Jeżeli wszystko pójdzie dobrze, chyba w czwartek w Inowrocławiu się spotkamy i będę miał zaszczyt podpisać umowę – powiedział Kosiniak-Kamysz na wtorkowej konferencji prasowej. Dodał, że śmigłowce zmienią miejsce i pozycję polskiej armii na arenie międzynarodowej.

Szef MON powiedział, że o umowie rozmawiał z sekretarzem obrony USA Petem Hegsethem w połowie lutego, kiedy spotkali się z polskimi i amerykańskimi żołnierzami na terenie 33. Bazy Lotnictwa Transportowego w Powidzu i już wtedy była mowa o ośmiu śmigłowcach Apache, które „powinny być wyleasingowane w ramach nabywania zdolności dla pilotów”. Jak dodał, chciałby, by piloci mogli zacząć pracę na śmigłowcach jak najszybciej, w celu przygotowania do „ochrony polskiej przestrzeni powietrznej, współdziałania z wojskami lądowymi”.

Minister obrony zaznaczył, że produkcja zamówionego w USA sprzętu może trwać bardzo długo, choć – jak zaznaczył – Polska „i tak jest traktowana priorytetowo w wielu kwestiach z racji swojego zaangażowania i miejsca na mapie, które zobowiązuje nas do szybkich zmian w tym zakresie”. Jego zdaniem dla amerykańskich sojuszników Polski, oprócz wysokich inwestycji w obronność, jest istotny także „argument zakupów najlepszego sprzętu, w tym w USA”.

– To są czołgi Abrams, to jest F-35, to są systemy Patriot, wyrzutnie HIMARS czy umowa, którą podpisaliśmy w ubiegłym roku przed świętem Wojska Polskiego na 96 Apache'y i w ramach tej umowy my chcemy te zdolności jak najszybciej pozyskać – zaznaczył.

Rozwiązanie pomostowe

Obecnie, jeśli chodzi o śmigłowce szturmowe, Polska dysponuje kilkunastoma przestarzałymi poradzieckimi Mi-24. Kilkanaście zostało także przekazanych Ukrainie.
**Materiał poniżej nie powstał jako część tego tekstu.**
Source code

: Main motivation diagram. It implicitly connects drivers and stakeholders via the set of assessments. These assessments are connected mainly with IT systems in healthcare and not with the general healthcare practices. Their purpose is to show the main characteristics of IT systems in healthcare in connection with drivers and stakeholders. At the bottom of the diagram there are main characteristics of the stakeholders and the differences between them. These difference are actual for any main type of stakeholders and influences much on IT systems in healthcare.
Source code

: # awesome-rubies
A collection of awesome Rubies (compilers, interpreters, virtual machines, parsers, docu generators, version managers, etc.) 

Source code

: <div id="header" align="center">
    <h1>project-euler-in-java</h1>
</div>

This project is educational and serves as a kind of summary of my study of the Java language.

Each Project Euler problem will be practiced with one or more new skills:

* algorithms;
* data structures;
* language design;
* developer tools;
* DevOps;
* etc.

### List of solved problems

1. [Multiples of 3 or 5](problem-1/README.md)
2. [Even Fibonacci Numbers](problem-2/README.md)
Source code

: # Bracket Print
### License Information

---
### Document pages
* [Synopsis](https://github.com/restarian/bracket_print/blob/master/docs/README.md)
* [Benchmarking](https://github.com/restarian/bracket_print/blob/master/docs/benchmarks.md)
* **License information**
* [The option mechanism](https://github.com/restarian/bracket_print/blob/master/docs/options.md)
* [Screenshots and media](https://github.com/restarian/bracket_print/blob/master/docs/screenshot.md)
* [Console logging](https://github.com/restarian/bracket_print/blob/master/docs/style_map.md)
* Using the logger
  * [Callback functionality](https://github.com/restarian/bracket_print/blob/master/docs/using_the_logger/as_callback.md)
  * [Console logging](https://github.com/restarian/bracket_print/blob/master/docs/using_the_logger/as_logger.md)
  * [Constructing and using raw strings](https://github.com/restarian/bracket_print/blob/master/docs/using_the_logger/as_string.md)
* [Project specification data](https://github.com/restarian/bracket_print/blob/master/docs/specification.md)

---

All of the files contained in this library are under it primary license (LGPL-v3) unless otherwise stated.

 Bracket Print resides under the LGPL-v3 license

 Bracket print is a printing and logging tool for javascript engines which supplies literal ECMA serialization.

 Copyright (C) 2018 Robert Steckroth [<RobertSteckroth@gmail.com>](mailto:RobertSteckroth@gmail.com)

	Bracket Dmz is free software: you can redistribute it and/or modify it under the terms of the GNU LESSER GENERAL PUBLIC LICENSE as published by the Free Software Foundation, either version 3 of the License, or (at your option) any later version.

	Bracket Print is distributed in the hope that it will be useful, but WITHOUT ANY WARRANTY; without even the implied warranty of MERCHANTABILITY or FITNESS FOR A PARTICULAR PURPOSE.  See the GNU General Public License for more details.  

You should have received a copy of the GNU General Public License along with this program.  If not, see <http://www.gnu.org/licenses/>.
Leasing ośmiu śmigłowców ma stanowić tzw. rozwiązanie pomostowe – czyli zapobieżenie sytuacji, w której stary sprzęt zostanie wycofany z użycia, a nowy nie zostanie jeszcze wdrożony.

Ponadto wcześniejszy leasing Apache'y pozwoli polskim pilotom i technikom na dużo wcześniejsze rozpoczęcie szkoleń i nauki obsługi nowego sprzętu. To ma kluczowe znaczenie w obliczu wyzwania, jakim jest wyszkolenie odpowiedniej liczby załóg i obsługi dla 96 maszyn, czyli kilkukrotnie większej liczby niż do tej pory w Wojsku Polskim.

Mają zadanie wspierać wojsko na ziemi

Zakup 96 śmigłowców szturmowych AH-64E Apache w wersji Guardian zapowiedział w 2022 r. ówczesny szef MON Mariusz Błaszczak. W sierpniu 2024 r. podpisano umowy offsetowe z koncernami Boeing i General Electric, przewidujące m.in. serwis i remontowanie niektórych części śmigłowców w polskich zakładach.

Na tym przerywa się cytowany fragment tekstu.